EXERCISE BRIEF: Restate exactly the lines from the top of the listing below to the line containing "- Well, it is"; the remaining lines are not wanted.

-- Opening Marker --

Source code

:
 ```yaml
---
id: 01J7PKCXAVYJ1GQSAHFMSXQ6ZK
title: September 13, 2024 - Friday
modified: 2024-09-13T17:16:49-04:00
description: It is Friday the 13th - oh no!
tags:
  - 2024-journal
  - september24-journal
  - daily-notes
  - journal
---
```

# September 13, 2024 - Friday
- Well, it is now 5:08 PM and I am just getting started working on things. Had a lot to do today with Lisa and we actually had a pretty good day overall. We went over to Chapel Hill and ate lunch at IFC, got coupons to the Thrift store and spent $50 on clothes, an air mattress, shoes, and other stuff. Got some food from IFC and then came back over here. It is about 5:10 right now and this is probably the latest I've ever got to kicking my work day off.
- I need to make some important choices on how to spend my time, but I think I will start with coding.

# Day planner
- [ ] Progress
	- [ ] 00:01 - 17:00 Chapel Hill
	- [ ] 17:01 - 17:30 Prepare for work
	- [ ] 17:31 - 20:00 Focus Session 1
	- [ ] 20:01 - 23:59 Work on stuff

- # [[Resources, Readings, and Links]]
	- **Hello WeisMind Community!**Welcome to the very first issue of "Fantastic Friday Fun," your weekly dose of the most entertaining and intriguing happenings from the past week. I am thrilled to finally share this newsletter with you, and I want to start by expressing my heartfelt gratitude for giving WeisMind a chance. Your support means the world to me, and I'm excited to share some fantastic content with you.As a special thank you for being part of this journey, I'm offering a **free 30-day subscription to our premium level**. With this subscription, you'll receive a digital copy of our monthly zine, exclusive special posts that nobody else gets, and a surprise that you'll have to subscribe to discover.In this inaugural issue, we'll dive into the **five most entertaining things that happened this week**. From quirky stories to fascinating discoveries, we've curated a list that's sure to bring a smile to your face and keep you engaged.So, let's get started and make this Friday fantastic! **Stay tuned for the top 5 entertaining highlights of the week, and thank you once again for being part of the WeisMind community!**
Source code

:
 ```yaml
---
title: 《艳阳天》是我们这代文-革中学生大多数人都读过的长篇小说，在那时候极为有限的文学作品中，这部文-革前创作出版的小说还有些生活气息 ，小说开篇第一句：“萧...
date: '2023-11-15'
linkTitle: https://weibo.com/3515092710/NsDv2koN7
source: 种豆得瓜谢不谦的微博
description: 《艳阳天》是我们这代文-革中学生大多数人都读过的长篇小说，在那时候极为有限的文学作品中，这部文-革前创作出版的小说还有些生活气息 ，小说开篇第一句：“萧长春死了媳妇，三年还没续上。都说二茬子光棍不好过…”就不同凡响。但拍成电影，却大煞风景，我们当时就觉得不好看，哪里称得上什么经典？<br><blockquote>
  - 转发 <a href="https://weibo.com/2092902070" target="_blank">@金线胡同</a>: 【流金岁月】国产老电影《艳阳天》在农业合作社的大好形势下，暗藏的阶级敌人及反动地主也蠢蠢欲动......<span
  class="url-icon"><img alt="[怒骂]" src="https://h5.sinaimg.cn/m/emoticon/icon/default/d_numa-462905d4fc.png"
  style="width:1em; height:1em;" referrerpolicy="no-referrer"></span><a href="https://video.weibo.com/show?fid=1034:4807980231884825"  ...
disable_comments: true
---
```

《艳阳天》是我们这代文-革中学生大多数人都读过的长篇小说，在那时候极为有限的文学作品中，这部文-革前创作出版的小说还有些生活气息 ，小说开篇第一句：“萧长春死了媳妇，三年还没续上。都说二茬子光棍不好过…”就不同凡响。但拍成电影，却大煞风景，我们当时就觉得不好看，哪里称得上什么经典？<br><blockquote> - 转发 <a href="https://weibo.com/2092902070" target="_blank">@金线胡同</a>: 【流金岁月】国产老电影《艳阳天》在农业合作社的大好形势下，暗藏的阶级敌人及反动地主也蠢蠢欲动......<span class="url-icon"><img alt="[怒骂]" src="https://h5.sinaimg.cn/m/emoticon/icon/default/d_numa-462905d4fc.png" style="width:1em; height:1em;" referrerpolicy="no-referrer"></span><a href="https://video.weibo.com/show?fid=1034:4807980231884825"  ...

-- Closing Marker --

TASK ANSWER:
Source code

:
 ```yaml
---
id: 01J7PKCXAVYJ1GQSAHFMSXQ6ZK
title: September 13, 2024 - Friday
modified: 2024-09-13T17:16:49-04:00
description: It is Friday the 13th - oh no!
tags:
  - 2024-journal
  - september24-journal
  - daily-notes
  - journal
---
```

# September 13, 2024 - Friday
- Well, it is now 5:08 PM and I am just getting started working on things. Had a lot to do today with Lisa and we actually had a pretty good day overall. We went over to Chapel Hill and ate lunch at IFC, got coupons to the Thrift store and spent $50 on clothes, an air mattress, shoes, and other stuff. Got some food from IFC and then came back over here. It is about 5:10 right now and this is probably the latest I've ever got to kicking my work day off.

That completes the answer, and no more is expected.